Sechs von zehn Kurierdiensten liefern Alkohol an Jugendliche
Test in Wetzikon
Geprüft und durchgefallen: Die Mehrzahl der Kurierdienste von Restaurationsbetrieben in Wetzikon nimmt es mit dem Jugendschutz zu wenig genau.
«Kann ich deinen Ausweis sehen?» So lautet die Gretchenfrage beim Verkauf von alkoholischen Getränken an junge Menschen. Die Stadtpolizei Wetzikon wollte es genau wissen, wie es denn die Kurierdienste mit der Prävention haben.
Im Februar führte die Stapo gemeinsam mit dem Blauen Kreuz Zürich Alkoholtestkäufe auf dem Stadtgebiet von Wetzikon durch. Dabei wurden die Testkäufe nicht direkt in Läden, Kiosken oder Restaurants durchgeführt, sondern online.
14-jährige Testkäufer
Buben und Mädchen im Alter von 14 Jahren bestellten verschiedene alkoholische Getränke auf den Websites von Restaurants und Take-aways oder über Online-Plattformen. Insgesamt wurden zehn Online-Bestellungen getätigt. Die Bestellungen wurden durch die jeweiligen Betreiber mittels Kurierdienst ausgeliefert.
Die Resultate geben zu denken. Sechs von zehn Betreibern respektive Lieferanten haben weder bei der Bestellung noch bei der Auslieferung auf das Alter der Empfänger geachtet und Alkohol an unter 16-Jährige verkauft.
Auch die übrigen 40 Prozent hatten bei der Bestellung nicht nach dem Alter gefragt. Dafür haben die Lieferdienst-Mitarbeitenden bei der Übergabe der Bestellung nach einem Ausweis gefragt und die bestellten Getränke wieder mitgenommen.
Zur Einordnung: Wie so vieles ist auch der Alkoholverkauf an Jugendliche in der Schweiz kantonal geregelt. Immerhin haben (fast) alle Kantone dieselben Regeln: Bier und Wein darf ab 16 Jahren gekauft werden, Spirituosen ab 18 Jahren. Einzige Ausnahme: Im Tessin gilt 18 Jahre als Mindestalter, unabhängig vom Alkoholgehalt eines Getränks.
«Es besteht Handlungsbedarf»
Dass 14-Jährige bei sechs von zehn Testkäufen «erfolgreich» waren, ist ein Ergebnis, das zu denken gibt. Die Auswertung der Testkäufe zeige, «dass hier Handlungsbedarf besteht und die bestehenden Tools zur Altersidentifikation nicht ausreichen, um den Jugendschutz zu gewährleisten», schreibt die Stadt Wetzikon in einer Mitteilung.
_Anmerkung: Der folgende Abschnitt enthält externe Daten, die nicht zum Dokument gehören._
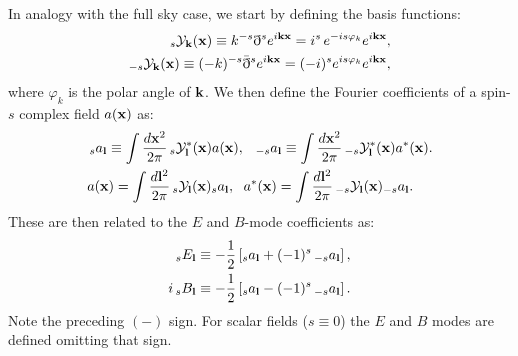 \documentclass[usenatbib]{mnrasb}
\begin{document}
      In analogy with the full sky case, we start by defining the basis functions:
      \begin{align}
        \,_s{\cal Y}_{\bf k}({\bf x})\equiv k^{-s}\eth^se^{i{\bf k}{\bf x}}=i^s\,e^{-is\varphi_k}e^{i{\bf k}{\bf x}},\\
        _{-s}{\cal Y}_{\bf k}({\bf x})\equiv (-k)^{-s}\bar{\eth}^se^{i{\bf k}{\bf x}}=(-i)^se^{is\varphi_k}e^{i{\bf k}{\bf x}},
      \end{align}
      where $\varphi_k$ is the polar angle of ${\bf k}$. We then define the Fourier coefficients of a spin-$s$ complex field $a({\bf x})$ as:
      \begin{align}\nonumber
        &\,_sa_{\bf l}\equiv\int\frac{d{\bf x}^2}{2\pi}\,_s{\cal Y}^*_{\bf l}({\bf x})a({\bf x}),\hspace{6pt}
        \,_{-s}a_{\bf l}\equiv\int\frac{d{\bf x}^2}{2\pi}\,_{-s}{\cal Y}^*_{\bf l}({\bf x})a^*({\bf x}).\\\label{eq:fft0}
        &a({\bf x})  =\int\frac{d{\bf l}^2}{2\pi}\,_s{\cal Y}_{\bf l}({\bf x})_sa_{\bf l},\hspace{6pt}
        a^*({\bf x})=\int\frac{d{\bf l}^2}{2\pi}\,_{-s}{\cal Y}_{\bf l}({\bf x})_{-s}a_{\bf l}.
      \end{align}
      These are then related to the $E$ and $B$-mode coefficients as:
      \begin{align}
        _sE_{\bf l}&\equiv-\frac{1}{2}\left[_sa_{\bf l}+(-1)^s\,_{-s}a_{\bf l}\right],\\
        i\,_sB_{\bf l}&\equiv-\frac{1}{2}\left[_sa_{\bf l}-(-1)^s\,_{-s}a_{\bf l}\right].
      \end{align}
      Note the preceding $(-)$ sign. For scalar fields ($s\equiv0$) the $E$ and $B$ modes are defined omitting that sign.
    
\end{document}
Die fehlbaren Betriebe erhalten in den nächsten Tagen Post von der Stadt Wetzikon. Inhalt: eine verwaltungsrechtliche Verfügung mit entsprechenden Gebühren. Solche Testkäufe sind nicht im Strafrecht geregelt, sondern im Verwaltungsrecht und können darum nicht gebüsst werden. Das bedeutet aber keineswegs, dass die sechs Gastro-Betriebe, die sich nicht an die Regeln hielten, ungeschoren davonkommen.
Fehlbare Betriebe zahlen 300 Franken
Die Gebühren für eine erstmalige Missachtung des Verbots, Alkohol und Tabak an Minderjährige zu verkaufen, beträgt 300 Franken. Beim zweiten Mal sind 500 Franken fällig, beim dritten Mal 1000 Franken. In ihrer Mitteilung winkt die Stadt Wetzikon schon mal mit dem Zaunpfahl und kündigt weitere Alkoholtestkäufe an: «Die Praxis zeigt, dass Testkäufe eine positive Wirkung auf das Verkaufspersonal haben.»
Weiter wurde festgestellt, dass zwei Kurierdienstfahrer nicht über die nötigen Bewilligungen des Amts für Wirtschaft und Arbeit verfügten und gar nicht arbeiten durften. Diese werden beim Statthalteramt Hinwil zur Anzeige gebracht.
Stadtpolizeiliches Feedback gab es auch für jene getesteten Betriebe, die keinen Alkohol an die Minderjährigen verkauft haben. Sie wurden schriftlich über ihr vorbildliches Verhalten informiert.